AP Physics C Mechanics

This highly demanding 2-mod course follows the syllabus of the AP Physics C-Mechanics exam, preparing students for calculus-based physics at the university level. Topics include Newton’s laws of motion, work, energy, linear momentum, circular motion, rotation, and oscillations. Students learn how to solve complex physics problems using differential and integral calculus. Students must have mastered multi-variable algebra, trigonometry, vectors, logarithms, exponents, and mathematical modeling of data with and without a graphing calculator, as well as basic differentiation and integration.

Taking the AP Physics C: Mechanics exam is a requirement of this course.

Min-Max Credit Hours: 2.0-2.0

Prerequisite: Intensive Physics (A-); plus AP Calculus - AB, or at least one mod of either Calculus or AP Calculus - BC
Prerequisite for '22-23: Intensive Physics (A-); plus AP Calculus - AB, or AP Calculus - BC, or IB Calculus SL

Open to: 11, 12

AP Physics C Electricity & Magnetism

This highly demanding 2-mod course follows the AP Physics C-Electricity & Magnetism syllabus, preparing students for calculus-based physics at the university level. Topics include electrostatics, conductors, capacitors, dielectrics, inductance, electric circuits, magnetic fields, and electromagnetism. Students learn how to solve complex physics problems using differential and integral calculus. Students must have mastered multi-variable algebra, trigonometry, vectors, logarithms, exponents, basic differentiation and integration, and mathematical modeling of data with and without a graphing calculator.

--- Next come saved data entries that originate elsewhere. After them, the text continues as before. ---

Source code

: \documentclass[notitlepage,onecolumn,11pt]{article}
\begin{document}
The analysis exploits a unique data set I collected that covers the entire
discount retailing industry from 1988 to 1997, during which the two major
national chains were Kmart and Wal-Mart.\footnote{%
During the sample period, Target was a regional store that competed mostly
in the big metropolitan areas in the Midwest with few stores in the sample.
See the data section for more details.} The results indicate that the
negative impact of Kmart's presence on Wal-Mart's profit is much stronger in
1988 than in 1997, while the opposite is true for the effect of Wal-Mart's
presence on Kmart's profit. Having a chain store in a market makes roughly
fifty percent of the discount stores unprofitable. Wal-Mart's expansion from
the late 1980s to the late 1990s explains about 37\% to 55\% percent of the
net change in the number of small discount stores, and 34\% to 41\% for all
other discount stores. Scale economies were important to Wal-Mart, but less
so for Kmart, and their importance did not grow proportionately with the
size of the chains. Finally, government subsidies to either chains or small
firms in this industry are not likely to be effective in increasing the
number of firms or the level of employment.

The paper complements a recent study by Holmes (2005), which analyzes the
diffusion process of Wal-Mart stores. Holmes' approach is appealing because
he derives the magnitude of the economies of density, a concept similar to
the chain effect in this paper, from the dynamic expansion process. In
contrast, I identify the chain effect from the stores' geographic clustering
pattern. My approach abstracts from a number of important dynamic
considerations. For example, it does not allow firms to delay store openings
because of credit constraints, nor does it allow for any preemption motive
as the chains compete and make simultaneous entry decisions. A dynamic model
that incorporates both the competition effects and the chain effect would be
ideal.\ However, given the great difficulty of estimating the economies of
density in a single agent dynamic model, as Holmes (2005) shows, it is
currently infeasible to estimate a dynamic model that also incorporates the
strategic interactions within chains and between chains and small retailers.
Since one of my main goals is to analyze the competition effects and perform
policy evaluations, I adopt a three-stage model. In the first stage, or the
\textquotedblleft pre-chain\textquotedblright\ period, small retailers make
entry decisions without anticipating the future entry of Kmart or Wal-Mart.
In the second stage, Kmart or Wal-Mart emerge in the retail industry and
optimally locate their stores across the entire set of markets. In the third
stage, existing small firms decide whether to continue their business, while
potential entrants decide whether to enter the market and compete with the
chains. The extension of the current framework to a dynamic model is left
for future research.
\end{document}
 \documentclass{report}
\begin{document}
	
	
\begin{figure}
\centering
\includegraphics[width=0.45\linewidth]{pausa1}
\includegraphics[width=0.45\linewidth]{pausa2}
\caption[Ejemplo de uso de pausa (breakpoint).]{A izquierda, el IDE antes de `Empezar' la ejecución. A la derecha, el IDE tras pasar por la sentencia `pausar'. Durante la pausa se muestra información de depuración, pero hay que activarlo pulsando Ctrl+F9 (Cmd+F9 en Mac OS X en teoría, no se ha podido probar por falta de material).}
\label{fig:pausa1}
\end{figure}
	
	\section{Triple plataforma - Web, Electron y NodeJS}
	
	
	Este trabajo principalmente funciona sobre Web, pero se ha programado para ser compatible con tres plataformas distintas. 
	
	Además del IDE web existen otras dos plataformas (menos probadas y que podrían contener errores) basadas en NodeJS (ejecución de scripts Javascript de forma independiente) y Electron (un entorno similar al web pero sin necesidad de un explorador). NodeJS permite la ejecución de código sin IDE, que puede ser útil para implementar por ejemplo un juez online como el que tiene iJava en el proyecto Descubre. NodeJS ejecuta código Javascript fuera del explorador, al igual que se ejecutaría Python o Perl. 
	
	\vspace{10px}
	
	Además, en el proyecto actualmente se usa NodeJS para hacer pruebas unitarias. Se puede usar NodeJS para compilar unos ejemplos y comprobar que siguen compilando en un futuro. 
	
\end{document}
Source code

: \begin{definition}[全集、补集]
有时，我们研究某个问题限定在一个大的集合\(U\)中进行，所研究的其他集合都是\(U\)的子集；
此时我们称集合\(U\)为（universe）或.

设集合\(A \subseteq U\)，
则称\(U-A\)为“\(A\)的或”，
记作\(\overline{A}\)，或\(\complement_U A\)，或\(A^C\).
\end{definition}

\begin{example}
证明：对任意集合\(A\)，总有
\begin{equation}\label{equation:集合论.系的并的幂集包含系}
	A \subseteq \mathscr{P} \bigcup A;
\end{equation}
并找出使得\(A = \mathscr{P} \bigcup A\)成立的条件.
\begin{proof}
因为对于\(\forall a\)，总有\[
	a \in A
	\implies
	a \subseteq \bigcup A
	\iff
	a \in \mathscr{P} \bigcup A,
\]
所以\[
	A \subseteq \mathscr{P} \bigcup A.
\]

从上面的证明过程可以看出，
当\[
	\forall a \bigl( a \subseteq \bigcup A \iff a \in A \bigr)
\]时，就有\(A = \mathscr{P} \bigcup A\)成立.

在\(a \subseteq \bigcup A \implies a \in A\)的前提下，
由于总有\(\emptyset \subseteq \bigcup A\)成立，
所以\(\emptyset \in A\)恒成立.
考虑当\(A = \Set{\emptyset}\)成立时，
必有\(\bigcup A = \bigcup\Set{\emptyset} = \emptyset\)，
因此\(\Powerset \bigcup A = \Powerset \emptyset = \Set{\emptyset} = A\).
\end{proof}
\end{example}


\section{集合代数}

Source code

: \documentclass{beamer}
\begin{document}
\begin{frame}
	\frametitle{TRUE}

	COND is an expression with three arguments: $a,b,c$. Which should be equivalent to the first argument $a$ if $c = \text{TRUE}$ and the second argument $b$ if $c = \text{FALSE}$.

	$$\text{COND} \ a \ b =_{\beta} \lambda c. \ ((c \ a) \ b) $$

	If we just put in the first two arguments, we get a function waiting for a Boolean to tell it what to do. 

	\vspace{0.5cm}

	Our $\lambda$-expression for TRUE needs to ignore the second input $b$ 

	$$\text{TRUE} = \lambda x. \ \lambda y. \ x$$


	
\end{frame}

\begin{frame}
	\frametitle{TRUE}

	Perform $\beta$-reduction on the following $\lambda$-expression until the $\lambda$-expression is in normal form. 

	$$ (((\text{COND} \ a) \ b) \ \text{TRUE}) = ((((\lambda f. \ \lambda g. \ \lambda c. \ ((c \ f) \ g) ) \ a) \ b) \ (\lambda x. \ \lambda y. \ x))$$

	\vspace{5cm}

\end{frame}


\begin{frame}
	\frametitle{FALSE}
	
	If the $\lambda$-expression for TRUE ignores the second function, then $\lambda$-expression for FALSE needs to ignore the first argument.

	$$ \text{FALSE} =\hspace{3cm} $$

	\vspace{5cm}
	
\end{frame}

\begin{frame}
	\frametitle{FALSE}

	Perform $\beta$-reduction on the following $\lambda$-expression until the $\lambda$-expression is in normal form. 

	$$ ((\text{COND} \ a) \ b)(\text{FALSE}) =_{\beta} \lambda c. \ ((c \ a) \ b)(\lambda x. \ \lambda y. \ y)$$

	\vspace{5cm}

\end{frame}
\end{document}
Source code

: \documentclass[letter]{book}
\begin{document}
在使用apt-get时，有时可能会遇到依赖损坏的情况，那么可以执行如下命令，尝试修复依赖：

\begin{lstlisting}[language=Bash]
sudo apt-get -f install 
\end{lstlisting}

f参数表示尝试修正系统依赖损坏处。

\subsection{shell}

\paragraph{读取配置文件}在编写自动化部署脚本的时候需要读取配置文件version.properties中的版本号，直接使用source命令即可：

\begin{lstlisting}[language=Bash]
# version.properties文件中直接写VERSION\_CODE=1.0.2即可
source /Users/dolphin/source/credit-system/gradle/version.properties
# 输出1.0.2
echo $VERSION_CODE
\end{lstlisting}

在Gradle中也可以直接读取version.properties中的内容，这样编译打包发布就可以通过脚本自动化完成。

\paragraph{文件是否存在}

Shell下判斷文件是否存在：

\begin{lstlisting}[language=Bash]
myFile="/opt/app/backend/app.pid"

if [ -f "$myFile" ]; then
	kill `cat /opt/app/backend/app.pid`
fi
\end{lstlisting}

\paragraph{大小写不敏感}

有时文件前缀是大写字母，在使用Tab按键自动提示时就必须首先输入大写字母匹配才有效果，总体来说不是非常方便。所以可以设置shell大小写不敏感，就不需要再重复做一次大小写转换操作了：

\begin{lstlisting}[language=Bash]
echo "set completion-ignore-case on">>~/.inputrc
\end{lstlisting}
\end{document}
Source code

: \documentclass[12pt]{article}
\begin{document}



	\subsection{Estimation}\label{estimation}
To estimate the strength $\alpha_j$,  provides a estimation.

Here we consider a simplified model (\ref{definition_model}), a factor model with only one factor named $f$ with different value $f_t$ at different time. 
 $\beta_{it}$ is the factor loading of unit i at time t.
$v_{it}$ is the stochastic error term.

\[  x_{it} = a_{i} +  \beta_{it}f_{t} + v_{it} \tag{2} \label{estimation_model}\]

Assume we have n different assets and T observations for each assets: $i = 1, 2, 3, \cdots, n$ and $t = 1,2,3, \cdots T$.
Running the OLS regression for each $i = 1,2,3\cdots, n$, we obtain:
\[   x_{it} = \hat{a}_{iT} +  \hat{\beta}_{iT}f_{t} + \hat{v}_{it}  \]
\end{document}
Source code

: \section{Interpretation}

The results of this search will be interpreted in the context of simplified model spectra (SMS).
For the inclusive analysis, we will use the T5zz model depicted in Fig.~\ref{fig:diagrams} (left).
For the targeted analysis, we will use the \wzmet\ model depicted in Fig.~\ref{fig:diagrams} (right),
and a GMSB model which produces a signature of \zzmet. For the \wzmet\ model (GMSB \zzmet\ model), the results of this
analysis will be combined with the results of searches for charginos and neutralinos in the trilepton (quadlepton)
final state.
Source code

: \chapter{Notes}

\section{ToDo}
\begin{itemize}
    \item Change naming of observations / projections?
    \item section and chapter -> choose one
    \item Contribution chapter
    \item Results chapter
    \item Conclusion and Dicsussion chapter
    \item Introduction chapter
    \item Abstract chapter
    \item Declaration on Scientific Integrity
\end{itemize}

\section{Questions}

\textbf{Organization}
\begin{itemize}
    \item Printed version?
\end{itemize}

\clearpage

Taking the AP Physics C: Electricity & Magnetism exam is a requirement of this course.

Min-Max Credit Hours: 2.0-2.0

Prerequisite: 2 credits of Intensive Physics; plus AP Calculus - AB, or at least one mod of either Calculus or AP Calculus - BC
Prerequisite '22-'23: Intensive Physics (A-); plus AP Calculus - AB, or AP Calculus - BC, or IB Calculus SL

Open to: 11, 12

AP Spanish

Students can prepare for the AP Spanish Language and Culture exam by taking 3 mods of Intensive Spanish 4 (SPA451A) along with an additional mod that focuses on AP exam preparation. Students enter this class experienced in reading, writing, speaking, and understanding Spanish. This class is conducted entirely in Spanish and active oral participation is key. Each year, the literary, grammatical, and cultural foci of this class may vary. Students read, interpret and discuss formal and informal prose and literature, listen to authentic audio and video recordings, develop speaking skills in a variety of settings, and write both formal essays and informal communications.

It is expected that students in this course will take the AP Spanish Language exam Spanish exam in May.